DATA PROVIDED:

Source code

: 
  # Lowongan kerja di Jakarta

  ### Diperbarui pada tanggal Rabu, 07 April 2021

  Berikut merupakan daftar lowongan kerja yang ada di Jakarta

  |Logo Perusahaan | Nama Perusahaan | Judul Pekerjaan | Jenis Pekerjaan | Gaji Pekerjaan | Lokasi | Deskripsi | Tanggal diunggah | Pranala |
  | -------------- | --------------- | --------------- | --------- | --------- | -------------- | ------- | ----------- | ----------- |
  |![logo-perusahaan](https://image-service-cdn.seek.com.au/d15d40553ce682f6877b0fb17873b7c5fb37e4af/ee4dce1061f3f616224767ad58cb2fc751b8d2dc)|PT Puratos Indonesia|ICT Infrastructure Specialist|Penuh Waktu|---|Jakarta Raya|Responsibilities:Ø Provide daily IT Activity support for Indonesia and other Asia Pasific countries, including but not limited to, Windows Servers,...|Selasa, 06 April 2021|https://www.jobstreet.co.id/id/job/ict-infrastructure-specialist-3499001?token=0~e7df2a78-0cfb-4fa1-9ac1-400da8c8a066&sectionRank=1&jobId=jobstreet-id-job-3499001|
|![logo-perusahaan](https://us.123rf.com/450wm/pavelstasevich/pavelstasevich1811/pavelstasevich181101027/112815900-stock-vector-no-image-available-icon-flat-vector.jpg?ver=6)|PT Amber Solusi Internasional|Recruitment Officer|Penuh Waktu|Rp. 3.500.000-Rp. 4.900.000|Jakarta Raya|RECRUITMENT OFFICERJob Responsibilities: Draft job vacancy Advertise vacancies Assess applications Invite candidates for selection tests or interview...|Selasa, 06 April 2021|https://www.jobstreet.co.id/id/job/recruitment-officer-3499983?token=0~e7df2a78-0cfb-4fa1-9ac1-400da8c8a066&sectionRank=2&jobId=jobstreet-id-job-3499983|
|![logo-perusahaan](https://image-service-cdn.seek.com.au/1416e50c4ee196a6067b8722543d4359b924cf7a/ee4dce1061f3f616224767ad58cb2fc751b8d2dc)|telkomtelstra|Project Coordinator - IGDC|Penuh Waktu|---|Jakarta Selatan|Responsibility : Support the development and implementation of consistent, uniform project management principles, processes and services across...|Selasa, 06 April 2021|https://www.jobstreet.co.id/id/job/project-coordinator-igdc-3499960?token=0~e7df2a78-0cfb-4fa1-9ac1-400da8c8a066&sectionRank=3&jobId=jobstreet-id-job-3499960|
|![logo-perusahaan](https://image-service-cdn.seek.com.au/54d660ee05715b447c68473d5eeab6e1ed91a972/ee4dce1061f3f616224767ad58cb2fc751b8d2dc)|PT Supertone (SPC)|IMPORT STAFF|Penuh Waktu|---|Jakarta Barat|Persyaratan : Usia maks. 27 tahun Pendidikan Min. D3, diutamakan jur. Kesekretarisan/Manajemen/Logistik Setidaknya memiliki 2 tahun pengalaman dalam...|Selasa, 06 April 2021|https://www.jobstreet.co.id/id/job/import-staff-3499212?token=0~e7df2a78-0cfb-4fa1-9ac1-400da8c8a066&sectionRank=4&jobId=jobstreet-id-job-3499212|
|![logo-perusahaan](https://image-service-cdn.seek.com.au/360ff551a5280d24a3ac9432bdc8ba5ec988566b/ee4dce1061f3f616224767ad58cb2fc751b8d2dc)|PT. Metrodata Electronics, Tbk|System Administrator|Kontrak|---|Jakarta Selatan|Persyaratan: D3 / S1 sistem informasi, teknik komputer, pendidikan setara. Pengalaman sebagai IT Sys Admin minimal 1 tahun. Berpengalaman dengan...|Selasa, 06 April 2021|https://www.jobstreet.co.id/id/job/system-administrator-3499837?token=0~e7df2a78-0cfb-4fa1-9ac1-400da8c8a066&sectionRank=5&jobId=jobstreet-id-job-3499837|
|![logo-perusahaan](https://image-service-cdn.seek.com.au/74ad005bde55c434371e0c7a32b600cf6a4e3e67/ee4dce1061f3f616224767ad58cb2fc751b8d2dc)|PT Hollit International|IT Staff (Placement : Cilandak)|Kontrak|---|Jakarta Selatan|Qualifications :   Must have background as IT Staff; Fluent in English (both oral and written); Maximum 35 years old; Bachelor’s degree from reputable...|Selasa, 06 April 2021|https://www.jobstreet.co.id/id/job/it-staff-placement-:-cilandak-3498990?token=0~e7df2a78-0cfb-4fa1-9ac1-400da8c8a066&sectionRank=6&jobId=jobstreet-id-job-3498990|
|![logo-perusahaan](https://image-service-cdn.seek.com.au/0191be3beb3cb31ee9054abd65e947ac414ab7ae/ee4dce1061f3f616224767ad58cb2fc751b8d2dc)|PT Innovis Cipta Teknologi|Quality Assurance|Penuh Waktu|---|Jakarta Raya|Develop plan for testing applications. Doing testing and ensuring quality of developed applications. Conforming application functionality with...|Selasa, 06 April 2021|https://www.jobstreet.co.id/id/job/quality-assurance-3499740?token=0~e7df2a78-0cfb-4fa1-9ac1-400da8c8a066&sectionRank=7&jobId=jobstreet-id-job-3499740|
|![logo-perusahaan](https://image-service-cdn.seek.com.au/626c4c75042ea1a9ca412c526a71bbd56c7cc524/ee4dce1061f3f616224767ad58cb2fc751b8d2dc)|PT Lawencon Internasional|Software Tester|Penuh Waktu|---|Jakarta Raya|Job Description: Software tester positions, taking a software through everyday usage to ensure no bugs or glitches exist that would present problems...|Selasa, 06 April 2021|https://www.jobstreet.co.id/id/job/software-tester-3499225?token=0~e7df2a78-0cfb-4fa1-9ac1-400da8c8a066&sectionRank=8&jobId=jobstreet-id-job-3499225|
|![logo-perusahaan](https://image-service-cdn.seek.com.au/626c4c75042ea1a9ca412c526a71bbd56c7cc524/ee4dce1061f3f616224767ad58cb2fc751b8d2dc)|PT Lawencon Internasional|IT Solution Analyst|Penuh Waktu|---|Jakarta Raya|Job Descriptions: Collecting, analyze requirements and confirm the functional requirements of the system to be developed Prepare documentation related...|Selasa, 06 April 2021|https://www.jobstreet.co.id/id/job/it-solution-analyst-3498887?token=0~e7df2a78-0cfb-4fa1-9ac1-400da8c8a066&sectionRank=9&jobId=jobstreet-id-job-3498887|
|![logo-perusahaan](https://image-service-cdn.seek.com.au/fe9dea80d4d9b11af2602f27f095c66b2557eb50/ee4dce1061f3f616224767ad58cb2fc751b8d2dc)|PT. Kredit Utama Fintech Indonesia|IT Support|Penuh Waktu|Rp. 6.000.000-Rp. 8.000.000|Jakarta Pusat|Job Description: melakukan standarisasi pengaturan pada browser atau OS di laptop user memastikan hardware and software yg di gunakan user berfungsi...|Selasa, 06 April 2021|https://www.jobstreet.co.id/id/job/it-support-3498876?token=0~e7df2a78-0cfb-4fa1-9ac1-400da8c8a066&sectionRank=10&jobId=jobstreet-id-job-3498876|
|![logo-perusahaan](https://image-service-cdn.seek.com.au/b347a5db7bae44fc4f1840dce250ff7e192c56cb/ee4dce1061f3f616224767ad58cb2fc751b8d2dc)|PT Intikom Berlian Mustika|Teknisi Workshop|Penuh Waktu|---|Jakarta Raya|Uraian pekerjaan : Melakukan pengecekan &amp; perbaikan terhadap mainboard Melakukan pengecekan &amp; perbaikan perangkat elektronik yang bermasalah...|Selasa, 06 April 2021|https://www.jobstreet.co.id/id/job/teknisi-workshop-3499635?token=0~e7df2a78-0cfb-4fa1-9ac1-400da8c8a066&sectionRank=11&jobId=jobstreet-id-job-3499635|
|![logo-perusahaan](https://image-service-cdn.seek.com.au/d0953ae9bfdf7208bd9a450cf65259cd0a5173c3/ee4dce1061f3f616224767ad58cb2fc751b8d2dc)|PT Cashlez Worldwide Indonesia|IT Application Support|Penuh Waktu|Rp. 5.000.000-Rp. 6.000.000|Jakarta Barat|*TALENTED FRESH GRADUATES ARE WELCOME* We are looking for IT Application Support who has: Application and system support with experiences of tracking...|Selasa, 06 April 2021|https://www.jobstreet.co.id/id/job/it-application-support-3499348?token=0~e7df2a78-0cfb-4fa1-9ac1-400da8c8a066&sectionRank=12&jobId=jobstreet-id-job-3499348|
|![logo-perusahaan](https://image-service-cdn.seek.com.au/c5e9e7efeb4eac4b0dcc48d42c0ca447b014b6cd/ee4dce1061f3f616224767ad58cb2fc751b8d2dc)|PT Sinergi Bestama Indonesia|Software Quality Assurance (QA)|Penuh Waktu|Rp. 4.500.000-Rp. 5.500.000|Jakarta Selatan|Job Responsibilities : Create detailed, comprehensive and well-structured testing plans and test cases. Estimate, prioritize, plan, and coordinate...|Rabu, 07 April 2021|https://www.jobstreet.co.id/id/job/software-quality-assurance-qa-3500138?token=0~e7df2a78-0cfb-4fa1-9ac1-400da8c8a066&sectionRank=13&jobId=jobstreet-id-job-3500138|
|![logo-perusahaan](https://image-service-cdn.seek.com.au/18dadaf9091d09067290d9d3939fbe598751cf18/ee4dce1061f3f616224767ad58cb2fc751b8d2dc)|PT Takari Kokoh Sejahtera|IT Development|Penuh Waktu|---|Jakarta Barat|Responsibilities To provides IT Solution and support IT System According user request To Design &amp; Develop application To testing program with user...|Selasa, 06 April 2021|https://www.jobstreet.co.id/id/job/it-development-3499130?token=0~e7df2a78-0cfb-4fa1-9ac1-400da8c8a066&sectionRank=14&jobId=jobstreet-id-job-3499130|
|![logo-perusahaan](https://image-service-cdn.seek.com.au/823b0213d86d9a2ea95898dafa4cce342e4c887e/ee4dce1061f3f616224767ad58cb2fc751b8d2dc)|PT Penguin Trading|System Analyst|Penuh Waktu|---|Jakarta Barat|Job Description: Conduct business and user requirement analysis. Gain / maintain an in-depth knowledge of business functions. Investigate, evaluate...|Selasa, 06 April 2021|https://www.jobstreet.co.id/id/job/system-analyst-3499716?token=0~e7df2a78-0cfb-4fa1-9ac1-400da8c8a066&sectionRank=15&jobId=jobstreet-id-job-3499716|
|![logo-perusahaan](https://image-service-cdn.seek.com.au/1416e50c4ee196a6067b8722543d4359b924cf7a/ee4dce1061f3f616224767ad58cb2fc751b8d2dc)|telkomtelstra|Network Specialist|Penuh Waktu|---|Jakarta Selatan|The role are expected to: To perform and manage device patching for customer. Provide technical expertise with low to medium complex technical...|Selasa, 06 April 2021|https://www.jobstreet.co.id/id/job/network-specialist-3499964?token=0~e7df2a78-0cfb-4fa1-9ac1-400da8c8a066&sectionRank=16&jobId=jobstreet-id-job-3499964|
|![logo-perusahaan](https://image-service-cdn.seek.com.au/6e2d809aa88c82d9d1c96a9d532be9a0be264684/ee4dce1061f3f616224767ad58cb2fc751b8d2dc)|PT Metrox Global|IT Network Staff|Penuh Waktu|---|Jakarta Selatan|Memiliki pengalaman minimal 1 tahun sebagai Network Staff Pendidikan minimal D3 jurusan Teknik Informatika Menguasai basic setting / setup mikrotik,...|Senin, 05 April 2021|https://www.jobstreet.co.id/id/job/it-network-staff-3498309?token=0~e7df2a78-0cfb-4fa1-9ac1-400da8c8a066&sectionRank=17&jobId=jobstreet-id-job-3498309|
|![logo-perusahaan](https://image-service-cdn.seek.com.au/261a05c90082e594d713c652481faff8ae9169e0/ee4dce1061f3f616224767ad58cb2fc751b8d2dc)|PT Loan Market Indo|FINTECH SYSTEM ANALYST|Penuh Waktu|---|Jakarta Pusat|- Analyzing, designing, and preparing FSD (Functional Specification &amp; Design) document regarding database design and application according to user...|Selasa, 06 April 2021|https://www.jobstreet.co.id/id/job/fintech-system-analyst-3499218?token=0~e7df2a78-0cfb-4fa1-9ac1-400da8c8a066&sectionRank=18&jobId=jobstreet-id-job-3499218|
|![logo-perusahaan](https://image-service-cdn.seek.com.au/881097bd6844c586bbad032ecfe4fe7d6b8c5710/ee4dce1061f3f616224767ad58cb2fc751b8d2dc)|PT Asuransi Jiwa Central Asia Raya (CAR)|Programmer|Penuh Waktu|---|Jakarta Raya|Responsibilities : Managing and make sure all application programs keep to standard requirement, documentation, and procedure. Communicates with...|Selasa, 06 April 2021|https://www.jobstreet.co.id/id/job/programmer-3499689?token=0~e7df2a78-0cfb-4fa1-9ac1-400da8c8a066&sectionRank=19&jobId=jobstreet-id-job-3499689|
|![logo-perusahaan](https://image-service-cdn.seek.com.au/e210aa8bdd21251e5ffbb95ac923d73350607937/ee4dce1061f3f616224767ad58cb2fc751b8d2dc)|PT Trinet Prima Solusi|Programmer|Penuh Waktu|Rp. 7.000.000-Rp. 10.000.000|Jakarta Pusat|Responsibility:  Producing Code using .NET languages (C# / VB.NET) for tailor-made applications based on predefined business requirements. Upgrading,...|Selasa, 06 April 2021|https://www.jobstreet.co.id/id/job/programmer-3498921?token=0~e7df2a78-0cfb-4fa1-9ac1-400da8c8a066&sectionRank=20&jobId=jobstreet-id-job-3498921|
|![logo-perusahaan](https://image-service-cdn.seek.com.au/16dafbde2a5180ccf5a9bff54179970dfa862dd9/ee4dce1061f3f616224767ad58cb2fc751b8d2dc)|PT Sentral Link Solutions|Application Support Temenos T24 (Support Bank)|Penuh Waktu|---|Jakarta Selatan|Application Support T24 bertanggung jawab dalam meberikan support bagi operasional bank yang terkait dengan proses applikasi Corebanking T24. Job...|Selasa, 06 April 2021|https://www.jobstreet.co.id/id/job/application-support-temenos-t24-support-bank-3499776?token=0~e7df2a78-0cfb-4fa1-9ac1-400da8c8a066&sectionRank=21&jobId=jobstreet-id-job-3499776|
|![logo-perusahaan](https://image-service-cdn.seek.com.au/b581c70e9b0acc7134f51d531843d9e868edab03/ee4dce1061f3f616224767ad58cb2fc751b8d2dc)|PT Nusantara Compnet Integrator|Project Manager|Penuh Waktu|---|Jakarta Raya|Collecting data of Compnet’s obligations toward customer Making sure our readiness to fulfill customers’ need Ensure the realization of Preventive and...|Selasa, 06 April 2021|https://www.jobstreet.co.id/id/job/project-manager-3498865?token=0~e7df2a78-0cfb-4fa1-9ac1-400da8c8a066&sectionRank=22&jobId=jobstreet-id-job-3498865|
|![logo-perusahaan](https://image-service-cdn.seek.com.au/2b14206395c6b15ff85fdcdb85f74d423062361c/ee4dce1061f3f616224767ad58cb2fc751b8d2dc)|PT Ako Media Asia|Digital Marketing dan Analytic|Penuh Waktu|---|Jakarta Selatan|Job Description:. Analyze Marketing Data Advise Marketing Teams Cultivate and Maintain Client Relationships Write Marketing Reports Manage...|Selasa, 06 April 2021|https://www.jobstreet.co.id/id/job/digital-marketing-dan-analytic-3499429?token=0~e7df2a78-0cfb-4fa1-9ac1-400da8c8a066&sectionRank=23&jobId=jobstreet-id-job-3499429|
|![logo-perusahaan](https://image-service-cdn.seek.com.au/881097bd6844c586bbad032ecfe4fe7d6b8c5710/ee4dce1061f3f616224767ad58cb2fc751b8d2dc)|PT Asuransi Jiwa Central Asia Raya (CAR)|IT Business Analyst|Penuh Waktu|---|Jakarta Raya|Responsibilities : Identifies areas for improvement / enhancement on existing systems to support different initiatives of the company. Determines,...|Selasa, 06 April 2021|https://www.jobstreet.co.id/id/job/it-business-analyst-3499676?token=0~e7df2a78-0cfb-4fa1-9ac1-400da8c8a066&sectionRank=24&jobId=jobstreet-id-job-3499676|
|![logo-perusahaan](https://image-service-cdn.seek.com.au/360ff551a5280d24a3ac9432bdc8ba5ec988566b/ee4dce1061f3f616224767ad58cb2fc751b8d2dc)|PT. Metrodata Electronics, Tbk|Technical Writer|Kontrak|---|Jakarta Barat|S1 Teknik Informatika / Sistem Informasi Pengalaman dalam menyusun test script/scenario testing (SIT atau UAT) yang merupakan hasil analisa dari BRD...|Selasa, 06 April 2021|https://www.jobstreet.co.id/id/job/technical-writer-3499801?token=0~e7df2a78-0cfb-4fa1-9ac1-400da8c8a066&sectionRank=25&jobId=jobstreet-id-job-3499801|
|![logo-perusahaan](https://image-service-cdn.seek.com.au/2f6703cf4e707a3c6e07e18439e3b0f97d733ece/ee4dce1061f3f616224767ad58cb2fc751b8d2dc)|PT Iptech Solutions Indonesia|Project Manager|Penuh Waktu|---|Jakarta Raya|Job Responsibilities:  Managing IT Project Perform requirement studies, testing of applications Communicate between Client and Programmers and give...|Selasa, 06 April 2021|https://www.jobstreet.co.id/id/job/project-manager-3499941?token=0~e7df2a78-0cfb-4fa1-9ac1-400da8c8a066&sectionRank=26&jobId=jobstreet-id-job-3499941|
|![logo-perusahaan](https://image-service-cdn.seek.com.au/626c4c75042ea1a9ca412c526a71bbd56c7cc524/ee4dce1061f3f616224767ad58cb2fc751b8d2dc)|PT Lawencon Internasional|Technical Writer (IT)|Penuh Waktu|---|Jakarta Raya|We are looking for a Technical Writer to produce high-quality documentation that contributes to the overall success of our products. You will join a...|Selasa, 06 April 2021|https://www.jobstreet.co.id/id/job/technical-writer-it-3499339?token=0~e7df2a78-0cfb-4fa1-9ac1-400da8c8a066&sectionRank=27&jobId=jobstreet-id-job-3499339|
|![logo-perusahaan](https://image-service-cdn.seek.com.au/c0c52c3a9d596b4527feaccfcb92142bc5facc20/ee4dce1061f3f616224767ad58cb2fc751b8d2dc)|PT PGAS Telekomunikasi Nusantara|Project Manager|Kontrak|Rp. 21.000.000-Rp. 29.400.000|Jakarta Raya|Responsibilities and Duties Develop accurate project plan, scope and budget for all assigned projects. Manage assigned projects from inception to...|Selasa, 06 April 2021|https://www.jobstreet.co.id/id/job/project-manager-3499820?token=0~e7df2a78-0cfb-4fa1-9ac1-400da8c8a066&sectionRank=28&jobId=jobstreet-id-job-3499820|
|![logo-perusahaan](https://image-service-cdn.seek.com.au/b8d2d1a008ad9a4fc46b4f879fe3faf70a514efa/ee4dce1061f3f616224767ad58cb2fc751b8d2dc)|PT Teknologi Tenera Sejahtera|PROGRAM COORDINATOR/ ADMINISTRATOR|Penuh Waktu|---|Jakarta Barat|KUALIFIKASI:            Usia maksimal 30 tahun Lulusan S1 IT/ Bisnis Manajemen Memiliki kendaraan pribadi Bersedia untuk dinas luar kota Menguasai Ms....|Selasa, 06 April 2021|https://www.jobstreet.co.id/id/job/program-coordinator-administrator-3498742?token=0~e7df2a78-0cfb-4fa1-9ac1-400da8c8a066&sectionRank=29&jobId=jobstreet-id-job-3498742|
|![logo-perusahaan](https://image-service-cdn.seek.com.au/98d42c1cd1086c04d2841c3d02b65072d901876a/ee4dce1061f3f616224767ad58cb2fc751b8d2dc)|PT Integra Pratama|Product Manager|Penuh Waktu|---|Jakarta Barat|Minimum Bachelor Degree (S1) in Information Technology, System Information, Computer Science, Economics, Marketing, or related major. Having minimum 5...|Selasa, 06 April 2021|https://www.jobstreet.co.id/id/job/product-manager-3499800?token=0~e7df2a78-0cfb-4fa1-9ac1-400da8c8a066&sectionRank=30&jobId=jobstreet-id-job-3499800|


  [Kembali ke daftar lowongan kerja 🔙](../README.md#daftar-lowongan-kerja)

WORK TASK:
Only this range is to be output: the line that contains "PGAS Telekomunikasi Nusantara|Project" through the last line of the records above, both inclusive.

OUTPUT OF THE TASK:
|![logo-perusahaan](https://image-service-cdn.seek.com.au/c0c52c3a9d596b4527feaccfcb92142bc5facc20/ee4dce1061f3f616224767ad58cb2fc751b8d2dc)|PT PGAS Telekomunikasi Nusantara|Project Manager|Kontrak|Rp. 21.000.000-Rp. 29.400.000|Jakarta Raya|Responsibilities and Duties Develop accurate project plan, scope and budget for all assigned projects. Manage assigned projects from inception to...|Selasa, 06 April 2021|https://www.jobstreet.co.id/id/job/project-manager-3499820?token=0~e7df2a78-0cfb-4fa1-9ac1-400da8c8a066&sectionRank=28&jobId=jobstreet-id-job-3499820|
|![logo-perusahaan](https://image-service-cdn.seek.com.au/b8d2d1a008ad9a4fc46b4f879fe3faf70a514efa/ee4dce1061f3f616224767ad58cb2fc751b8d2dc)|PT Teknologi Tenera Sejahtera|PROGRAM COORDINATOR/ ADMINISTRATOR|Penuh Waktu|---|Jakarta Barat|KUALIFIKASI:            Usia maksimal 30 tahun Lulusan S1 IT/ Bisnis Manajemen Memiliki kendaraan pribadi Bersedia untuk dinas luar kota Menguasai Ms....|Selasa, 06 April 2021|https://www.jobstreet.co.id/id/job/program-coordinator-administrator-3498742?token=0~e7df2a78-0cfb-4fa1-9ac1-400da8c8a066&sectionRank=29&jobId=jobstreet-id-job-3498742|
|![logo-perusahaan](https://image-service-cdn.seek.com.au/98d42c1cd1086c04d2841c3d02b65072d901876a/ee4dce1061f3f616224767ad58cb2fc751b8d2dc)|PT Integra Pratama|Product Manager|Penuh Waktu|---|Jakarta Barat|Minimum Bachelor Degree (S1) in Information Technology, System Information, Computer Science, Economics, Marketing, or related major. Having minimum 5...|Selasa, 06 April 2021|https://www.jobstreet.co.id/id/job/product-manager-3499800?token=0~e7df2a78-0cfb-4fa1-9ac1-400da8c8a066&sectionRank=30&jobId=jobstreet-id-job-3499800|


  [Kembali ke daftar lowongan kerja 🔙](../README.md#daftar-lowongan-kerja)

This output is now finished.